Aim of the task:
Tally the lines below that contain the word "easy", then give the tally alone.
Segment Open
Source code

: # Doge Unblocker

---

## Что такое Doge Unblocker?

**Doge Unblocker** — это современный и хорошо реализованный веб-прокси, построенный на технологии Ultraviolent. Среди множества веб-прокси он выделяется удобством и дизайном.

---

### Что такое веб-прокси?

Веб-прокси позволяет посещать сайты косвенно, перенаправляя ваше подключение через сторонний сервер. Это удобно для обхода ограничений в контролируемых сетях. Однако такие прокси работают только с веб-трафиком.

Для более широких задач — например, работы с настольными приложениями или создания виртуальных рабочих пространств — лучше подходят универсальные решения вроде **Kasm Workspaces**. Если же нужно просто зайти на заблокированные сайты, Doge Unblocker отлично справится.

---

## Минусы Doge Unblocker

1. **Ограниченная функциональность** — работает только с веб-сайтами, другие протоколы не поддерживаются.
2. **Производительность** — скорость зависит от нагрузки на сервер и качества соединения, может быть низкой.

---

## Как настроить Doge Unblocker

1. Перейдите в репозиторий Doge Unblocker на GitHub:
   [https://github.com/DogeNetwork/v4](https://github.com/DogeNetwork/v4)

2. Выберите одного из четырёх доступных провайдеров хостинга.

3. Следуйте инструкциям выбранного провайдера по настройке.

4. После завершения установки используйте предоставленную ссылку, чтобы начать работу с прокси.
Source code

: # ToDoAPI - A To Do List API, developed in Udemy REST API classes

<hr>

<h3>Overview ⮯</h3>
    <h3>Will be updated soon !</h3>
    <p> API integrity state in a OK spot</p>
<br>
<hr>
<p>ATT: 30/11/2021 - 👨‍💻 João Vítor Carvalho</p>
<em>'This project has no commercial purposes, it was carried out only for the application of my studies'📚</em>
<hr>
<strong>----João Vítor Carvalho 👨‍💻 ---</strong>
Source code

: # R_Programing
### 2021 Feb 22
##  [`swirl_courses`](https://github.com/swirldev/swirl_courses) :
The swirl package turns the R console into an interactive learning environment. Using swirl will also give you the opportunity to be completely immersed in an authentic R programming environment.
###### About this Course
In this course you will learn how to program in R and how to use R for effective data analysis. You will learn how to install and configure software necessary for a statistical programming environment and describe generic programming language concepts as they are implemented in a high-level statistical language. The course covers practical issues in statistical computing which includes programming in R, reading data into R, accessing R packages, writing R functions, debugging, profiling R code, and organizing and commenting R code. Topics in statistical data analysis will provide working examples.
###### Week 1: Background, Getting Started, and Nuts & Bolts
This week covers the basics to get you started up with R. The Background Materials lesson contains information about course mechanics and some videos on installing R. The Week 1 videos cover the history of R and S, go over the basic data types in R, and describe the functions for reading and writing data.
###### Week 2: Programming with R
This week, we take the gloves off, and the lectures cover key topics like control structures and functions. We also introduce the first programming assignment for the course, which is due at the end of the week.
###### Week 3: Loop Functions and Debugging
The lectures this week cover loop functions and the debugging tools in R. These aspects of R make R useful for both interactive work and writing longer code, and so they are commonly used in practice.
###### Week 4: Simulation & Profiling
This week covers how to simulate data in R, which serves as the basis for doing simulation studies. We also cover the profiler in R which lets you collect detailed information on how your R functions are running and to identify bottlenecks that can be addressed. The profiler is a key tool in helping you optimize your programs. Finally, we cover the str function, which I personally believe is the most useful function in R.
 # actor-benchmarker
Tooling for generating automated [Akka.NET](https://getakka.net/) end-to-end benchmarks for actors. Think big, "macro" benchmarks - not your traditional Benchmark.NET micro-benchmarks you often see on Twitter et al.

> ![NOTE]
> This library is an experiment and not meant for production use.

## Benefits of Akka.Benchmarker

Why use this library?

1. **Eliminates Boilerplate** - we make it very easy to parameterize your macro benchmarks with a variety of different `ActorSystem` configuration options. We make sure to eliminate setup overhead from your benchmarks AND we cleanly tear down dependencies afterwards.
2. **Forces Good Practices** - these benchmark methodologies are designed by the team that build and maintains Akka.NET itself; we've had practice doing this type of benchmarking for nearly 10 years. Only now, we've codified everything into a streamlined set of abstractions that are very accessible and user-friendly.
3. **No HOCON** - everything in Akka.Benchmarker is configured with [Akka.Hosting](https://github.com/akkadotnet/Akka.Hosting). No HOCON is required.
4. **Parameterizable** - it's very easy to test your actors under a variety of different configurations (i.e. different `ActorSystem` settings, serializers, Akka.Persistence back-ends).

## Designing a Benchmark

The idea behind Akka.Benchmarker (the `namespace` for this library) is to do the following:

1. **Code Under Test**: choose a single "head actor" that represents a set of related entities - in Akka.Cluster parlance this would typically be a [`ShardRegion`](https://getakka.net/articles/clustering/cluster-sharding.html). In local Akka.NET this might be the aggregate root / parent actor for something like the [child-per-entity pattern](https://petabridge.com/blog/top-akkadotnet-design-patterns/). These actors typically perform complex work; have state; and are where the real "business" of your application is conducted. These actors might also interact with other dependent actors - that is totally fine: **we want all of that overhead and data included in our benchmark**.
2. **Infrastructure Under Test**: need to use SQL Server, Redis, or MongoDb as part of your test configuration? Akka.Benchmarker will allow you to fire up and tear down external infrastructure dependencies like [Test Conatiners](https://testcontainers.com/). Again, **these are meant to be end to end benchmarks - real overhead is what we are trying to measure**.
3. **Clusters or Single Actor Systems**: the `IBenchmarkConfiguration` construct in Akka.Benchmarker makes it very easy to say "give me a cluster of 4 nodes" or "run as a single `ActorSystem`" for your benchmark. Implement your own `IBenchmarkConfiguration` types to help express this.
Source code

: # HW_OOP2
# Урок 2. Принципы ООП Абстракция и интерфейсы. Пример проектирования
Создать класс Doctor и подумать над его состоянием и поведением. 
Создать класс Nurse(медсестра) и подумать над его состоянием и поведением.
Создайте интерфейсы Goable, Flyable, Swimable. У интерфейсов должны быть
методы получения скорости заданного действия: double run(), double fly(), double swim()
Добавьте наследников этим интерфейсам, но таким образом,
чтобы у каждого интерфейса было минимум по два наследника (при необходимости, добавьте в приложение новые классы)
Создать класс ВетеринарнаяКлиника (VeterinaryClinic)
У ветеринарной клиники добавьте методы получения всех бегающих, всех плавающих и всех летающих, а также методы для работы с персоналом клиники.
Segment Closed
Result of this exercise:
3